- Born: 10 December 1927 Chichester, West Sussex, England, United Kingdom
- Died: 26 October 2017 (aged 89)
- Citizenship: British
- Education: St Bartholomew's Hospital Medical School
- Occupation: Urologist
- Known for: Coined the term "minimally invasive surgery".
- Medical career
- Awards: St Peter's Medal (1985);

= John Wickham (urologist) =

John Ewart Alfred Wickham (10 December 1927 – 26 October 2017) was a British urologist and surgeon, who was a pioneer of keyhole surgery and the autonomous transurethral resection of the prostate (TURP) robot, foreseeing the subsequent revolution in robotic surgery.

==Early life==
John Wickham was born on 10 December 1927 to Alfred Wickham and Hilda (née Cummins). Alfred died when John was five years old, which resulted in a move to Littlehampton. He was educated at Chichester Grammar School where his interest in engines and cars developed. Later, Wickham gained a place at St Bartholomew's Hospital Medical School to study medicine.

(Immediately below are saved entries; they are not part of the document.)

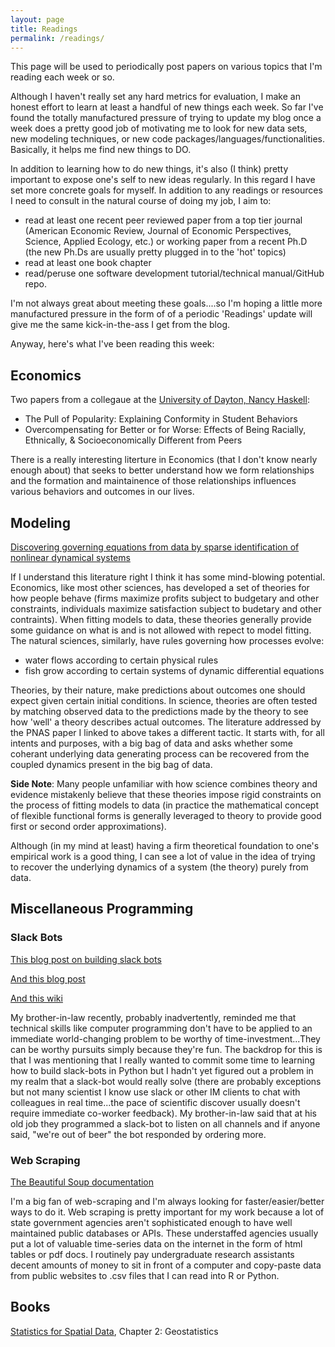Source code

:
 ```yaml
---
layout: page
title: Readings
permalink: /readings/
---
```


This page will be used to periodically post papers on various topics that I'm reading each week or so.

Although I haven't really set any hard metrics for evaluation, I make an honest effort to learn at least a handful of new things each week.  So far I've found the totally manufactured pressure of trying to update my blog once a week does a pretty good job of motivating me to look for new data sets, new modeling techniques, or new code packages/languages/functionalities.  Basically, it helps me find new things to DO.

In addition to learning how to do new things, it's also (I think) pretty important to expose one's self to new ideas regularly.  In this regard I have set more concrete goals for myself.  In addition to any readings or resources I need to consult in the natural course of doing my job, I aim to: 

* read at least one recent peer reviewed paper from a top tier journal (American Economic Review, Journal of Economic Perspectives, Science, Applied Ecology, etc.) or working paper from a recent Ph.D (the new Ph.Ds are usually pretty plugged in to the 'hot' topics) 
* read at least one book chapter
* read/peruse one software development tutorial/technical manual/GitHub repo.

I'm not always great about meeting these goals....so I'm hoping a little more manufactured pressure in the form of of a periodic 'Readings' update will give me the same kick-in-the-ass I get from the blog.

Anyway, here's what I've been reading this week:

## Economics

Two papers from a collegaue at the [University of Dayton, Nancy Haskell](https://sites.google.com/site/nancylhaskell/home/research):

* The Pull of Popularity: Explaining Conformity in Student Behaviors
* Overcompensating for Better or for Worse: Effects of Being Racially, Ethnically, & Socioeconomically Different from Peers 

There is a really interesting literture in Economics (that I don't know nearly enough about) that seeks to better understand how we form relationships and the formation and maintainence of those relationships influences various behaviors and outcomes in our lives. 

## Modeling

[Discovering governing equations from data by sparse identification of nonlinear dynamical systems](http://www.pnas.org/content/113/15/3932.abstract)

If I understand this literature right I think it has some mind-blowing potential.  Economics, like most other sciences, has developed a set of theories for how people behave (firms maximize profits subject to budgetary and other constraints, individuals maximize satisfaction subject to budetary and other contraints).  When fitting models to data, these theories generally provide some guidance on what is and is not allowed with repect to model fitting.  The natural sciences, similarly, have rules governing how processes evolve:

* water flows according to certain physical rules
* fish grow according to certain systems of dynamic differential equations

Theories, by their nature, make predictions about outcomes one should expect given certain initial conditions.  In science, theories are often tested by matching observed data to the predictions made by the theory to see how 'well' a theory describes actual outcomes.  The literature addressed by the PNAS paper I linked to above takes a different tactic.  It starts with, for all intents and purposes, with a big bag of data and asks whether some coherant underlying data generating process can be recovered from the coupled dynamics present in the big bag of data. 


**Side Note**: Many people unfamiliar with how science combines theory and evidence mistakenly believe that these theories impose rigid constraints on the process of fitting models to data (in practice the mathematical concept of flexible functional forms is generally leveraged to theory to provide good first or second order approximations).  

Although (in my mind at least) having a firm theoretical foundation to one's empirical work is a good thing, I can see a lot of value in the idea of trying to recover the underlying dynamics of a system (the theory) purely from data.

## Miscellaneous Programming

### Slack Bots
[This blog post on building slack bots](https://www.fullstackpython.com/blog/build-first-slack-bot-python.html)

[And this blog post](https://medium.com/@julianmartinez/how-to-write-a-slack-bot-with-python-code-examples-4ed354407b98#.ap4xn8f0h)

[And this wiki](https://botwiki.org/tutorials/slackbots/)

My brother-in-law recently, probably inadvertently, reminded me that technical skills like computer programming don't have to be applied to an immediate world-changing problem to be worthy of time-investment...They can be worthy pursuits simply because they're fun.  The backdrop for this is that I was mentioning that I really wanted to commit some time to learning how to build slack-bots in Python but I hadn't yet figured out a problem in my realm that a slack-bot would really solve (there are probably exceptions but not many scientist I know use slack or other IM clients to chat with colleagues in real time...the pace of scientific discover usually doesn't require immediate co-worker feedback).  My brother-in-law said that at his old job they programmed a slack-bot to listen on all channels and if anyone said, "we're out of beer" the bot responded by ordering more.  

### Web Scraping
[The Beautiful Soup documentation](https://www.crummy.com/software/BeautifulSoup/bs4/doc/)

I'm a big fan of web-scraping and I'm always looking for faster/easier/better ways to do it.  Web scraping is pretty important for my work because a lot of state government agencies aren't sophisticated enough to have well maintained public databases or APIs.  These understaffed agencies usually put a lot of valuable time-series data on the internet in the form of html tables or pdf docs.  I routinely pay undergraduate research assistants decent amounts of money to sit in front of a computer and copy-paste data from public websites to .csv files that I can read into R or Python.

## Books

[Statistics for Spatial Data](http://www.wiley.com/WileyCDA/WileyTitle/productCd-1119114616.html), Chapter 2: Geostatistics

== Early surgical career ==
Wickham's original ambition was to practice in neurology and neurosurgery, but after working with Ralph Shackman at Hammersmith Hospital, he diverted his interest to renal medicine. He ran the early Necker dialysis unit with Geoff Chisolm, following which he pursued his interest in urology under Alec Badenoch and Ian Todd. Wickham was later awarded the Fulbright scholarship, which led him to Lexington, Kentucky and the experience in intra-operative cooling for ischemic renal surgery.

In 1985 he was awarded the BAUS's St Peter's Medal.

== Robotics ==
Wickham is considered the "godfather" of robotics in urological surgery and also coined the term "minimally invasive surgery". In April 1991, soft tissue was removed from a patient by an active robot, the PROBOT. Wickham, along with Malcolm Coptcoat, performed the first European laparoscopic kidney removal at King's College Hospital, London in 1991; the first laparoscopic nephrectomy for renal cell carcinoma in the world. He encouraged international networking amongst urologists and founded the European Intrarenal Surgical Society (EIRSS) in 1983 with Peter Alken of Mainz, and Joe Segura from the Mayo Clinic. He was an early advocate for the use of percutaneous nephrolithotomy in the United Kingdom, insisting that National Health Service patients and urology trainees have access to the secured Dornier HM1 Lithotripsy machine in the private sector. He was also the first to introduce extracorporeal shock wave lithotripsy to the UK.

Wickham's impact across specialties is reflected in the widespread use of minimally invasive surgery. He introduced extracorporeal shock wave lithotripsy, percutaneous nephrolithotomy, and laparoscopic nephrectomy to the UK. The founding president of the Endo-Urology Society, he was also a pioneer with the Minimally Invasive Society.

Wickham was frequently frustrated at the slow rate of uptake of "minimally invasive surgery" by his colleagues and told The Times, "We still have far too many surgeons who believe that unless you cut a hole big enough to get your head in, you cannot see well enough to perform a proper operation".

After his retirement in 1992, Wickham invented the Syclix, a surgical instrument with a pen-like grip to grab tissue. For this he was awarded the Horners Award in 2006 and for overall outstanding contributions to laparoscopic urology, the Cheselden medal from the Royal College of Surgeons of England in 2013.

==Death and legacy==
Wickham died of heart disease on 26 October 2017. He is quoted as saying "I hope our efforts over these years may have had some small impact in reducing unnecessary surgical injury to our ever trusting patients." The European Association of Urology's John Wickham Lifetime Achievement Award is named for him.